#### Task brief
Go through the material and copy each line in which the word "心跳消息不纳入统计" shows up.

-- Data supplied follows --

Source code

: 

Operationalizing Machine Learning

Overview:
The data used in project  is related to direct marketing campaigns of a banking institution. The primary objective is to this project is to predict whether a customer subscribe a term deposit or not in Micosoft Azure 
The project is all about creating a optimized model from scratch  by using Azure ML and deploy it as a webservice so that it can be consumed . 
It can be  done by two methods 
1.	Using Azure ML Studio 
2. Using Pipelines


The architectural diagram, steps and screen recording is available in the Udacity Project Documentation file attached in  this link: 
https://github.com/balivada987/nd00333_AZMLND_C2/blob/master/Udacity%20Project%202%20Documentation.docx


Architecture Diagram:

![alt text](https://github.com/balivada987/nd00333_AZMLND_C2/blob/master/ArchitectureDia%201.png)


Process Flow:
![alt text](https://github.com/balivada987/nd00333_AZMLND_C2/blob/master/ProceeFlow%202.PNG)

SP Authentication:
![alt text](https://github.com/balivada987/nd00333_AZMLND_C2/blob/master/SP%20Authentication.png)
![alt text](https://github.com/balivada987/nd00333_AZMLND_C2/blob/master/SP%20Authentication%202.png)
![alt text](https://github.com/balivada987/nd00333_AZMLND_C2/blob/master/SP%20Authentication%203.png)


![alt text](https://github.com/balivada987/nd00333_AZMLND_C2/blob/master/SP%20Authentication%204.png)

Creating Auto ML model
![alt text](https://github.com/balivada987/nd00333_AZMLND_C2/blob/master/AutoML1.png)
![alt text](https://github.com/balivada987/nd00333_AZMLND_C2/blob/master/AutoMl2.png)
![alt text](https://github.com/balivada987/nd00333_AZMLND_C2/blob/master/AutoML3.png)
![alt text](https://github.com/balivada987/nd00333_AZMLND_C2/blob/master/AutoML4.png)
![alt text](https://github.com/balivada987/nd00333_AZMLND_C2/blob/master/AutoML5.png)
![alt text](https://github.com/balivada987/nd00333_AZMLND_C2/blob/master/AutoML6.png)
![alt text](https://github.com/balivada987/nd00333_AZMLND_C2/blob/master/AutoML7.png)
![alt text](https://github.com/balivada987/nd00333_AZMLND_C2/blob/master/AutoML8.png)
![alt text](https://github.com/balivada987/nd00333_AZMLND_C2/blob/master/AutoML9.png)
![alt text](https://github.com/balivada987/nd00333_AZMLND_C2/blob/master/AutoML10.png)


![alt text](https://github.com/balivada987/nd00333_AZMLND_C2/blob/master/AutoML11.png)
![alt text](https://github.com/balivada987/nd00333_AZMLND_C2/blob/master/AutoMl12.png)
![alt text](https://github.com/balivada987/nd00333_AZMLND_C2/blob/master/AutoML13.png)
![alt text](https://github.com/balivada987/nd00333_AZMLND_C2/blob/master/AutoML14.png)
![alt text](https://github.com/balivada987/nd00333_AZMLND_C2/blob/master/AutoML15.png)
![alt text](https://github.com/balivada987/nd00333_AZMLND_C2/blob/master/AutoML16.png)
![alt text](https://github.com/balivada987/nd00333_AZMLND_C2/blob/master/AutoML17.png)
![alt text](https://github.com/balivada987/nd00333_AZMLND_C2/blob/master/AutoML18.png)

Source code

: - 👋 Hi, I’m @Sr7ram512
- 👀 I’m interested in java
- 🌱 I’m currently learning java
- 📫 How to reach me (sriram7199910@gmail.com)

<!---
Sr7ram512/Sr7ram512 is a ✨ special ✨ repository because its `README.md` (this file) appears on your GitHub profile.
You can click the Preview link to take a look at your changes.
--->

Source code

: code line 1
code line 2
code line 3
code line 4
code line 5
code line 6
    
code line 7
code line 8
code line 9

-- Data supplied concluded --
-- Data supplied follows --

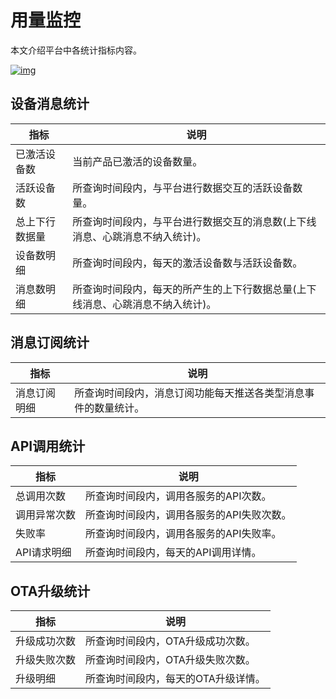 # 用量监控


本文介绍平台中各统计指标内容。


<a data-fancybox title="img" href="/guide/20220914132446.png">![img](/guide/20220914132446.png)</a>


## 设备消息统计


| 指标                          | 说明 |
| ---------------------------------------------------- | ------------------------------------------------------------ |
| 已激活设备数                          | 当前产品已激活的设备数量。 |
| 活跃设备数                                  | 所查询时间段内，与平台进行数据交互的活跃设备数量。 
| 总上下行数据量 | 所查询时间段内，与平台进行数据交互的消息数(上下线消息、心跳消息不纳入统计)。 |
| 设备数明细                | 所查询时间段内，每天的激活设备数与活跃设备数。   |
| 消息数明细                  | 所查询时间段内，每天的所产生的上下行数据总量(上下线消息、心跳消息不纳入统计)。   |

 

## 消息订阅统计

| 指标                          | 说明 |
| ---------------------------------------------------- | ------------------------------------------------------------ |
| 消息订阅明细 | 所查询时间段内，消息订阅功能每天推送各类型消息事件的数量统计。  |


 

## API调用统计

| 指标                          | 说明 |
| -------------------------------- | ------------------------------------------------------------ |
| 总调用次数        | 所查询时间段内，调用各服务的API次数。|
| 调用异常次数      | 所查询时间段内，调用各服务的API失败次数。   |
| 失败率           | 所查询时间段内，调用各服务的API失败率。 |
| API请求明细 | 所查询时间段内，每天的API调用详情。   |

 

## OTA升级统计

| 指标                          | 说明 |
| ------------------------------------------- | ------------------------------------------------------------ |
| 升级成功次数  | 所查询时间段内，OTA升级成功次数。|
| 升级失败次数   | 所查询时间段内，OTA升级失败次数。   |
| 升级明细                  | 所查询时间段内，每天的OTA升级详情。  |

-- Data supplied concluded --
-- Data supplied follows --

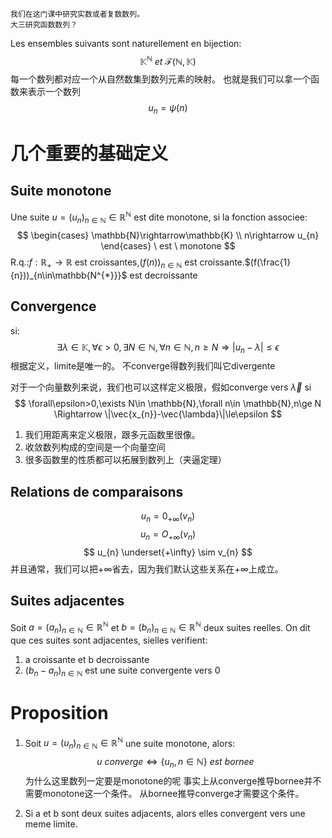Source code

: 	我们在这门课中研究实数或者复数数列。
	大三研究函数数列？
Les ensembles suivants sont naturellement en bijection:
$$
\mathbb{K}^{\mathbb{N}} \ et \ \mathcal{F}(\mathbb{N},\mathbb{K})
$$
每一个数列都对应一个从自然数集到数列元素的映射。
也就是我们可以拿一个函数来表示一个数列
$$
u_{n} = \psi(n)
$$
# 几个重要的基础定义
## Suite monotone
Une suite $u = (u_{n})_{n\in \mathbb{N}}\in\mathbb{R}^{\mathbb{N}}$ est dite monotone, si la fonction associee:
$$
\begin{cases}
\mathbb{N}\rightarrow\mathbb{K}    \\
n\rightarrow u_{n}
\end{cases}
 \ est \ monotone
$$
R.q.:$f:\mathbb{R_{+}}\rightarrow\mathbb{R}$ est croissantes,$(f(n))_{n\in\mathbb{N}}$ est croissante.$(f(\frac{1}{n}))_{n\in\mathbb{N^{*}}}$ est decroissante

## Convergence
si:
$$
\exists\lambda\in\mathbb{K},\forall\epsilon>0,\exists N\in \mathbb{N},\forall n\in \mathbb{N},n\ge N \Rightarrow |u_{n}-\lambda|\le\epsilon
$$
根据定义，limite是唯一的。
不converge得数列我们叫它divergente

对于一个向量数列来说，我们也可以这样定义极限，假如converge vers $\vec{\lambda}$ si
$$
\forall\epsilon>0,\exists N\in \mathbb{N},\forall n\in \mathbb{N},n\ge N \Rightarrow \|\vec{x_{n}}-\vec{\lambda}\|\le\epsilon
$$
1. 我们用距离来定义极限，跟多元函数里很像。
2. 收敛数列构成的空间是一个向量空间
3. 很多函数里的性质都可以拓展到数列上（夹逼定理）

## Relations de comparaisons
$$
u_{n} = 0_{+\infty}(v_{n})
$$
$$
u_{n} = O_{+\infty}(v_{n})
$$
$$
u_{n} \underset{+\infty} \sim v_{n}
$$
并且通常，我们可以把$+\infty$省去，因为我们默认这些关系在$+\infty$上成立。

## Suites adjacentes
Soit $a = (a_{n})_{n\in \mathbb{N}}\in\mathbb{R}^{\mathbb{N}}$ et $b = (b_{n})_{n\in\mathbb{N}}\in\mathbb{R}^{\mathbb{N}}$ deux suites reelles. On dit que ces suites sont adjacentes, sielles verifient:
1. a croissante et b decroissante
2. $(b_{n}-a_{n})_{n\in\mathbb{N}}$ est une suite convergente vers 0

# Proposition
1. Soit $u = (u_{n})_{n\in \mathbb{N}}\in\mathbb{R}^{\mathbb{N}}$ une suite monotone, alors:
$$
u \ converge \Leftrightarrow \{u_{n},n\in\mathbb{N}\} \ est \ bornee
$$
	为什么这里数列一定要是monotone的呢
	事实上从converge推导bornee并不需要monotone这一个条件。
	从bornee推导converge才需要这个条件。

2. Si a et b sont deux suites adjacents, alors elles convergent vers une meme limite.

-- Data supplied concluded --

#### Problem solution
| 总上下行数据量 | 所查询时间段内，与平台进行数据交互的消息数(上下线消息、心跳消息不纳入统计)。 |
| 消息数明细                  | 所查询时间段内，每天的所产生的上下行数据总量(上下线消息、心跳消息不纳入统计)。   |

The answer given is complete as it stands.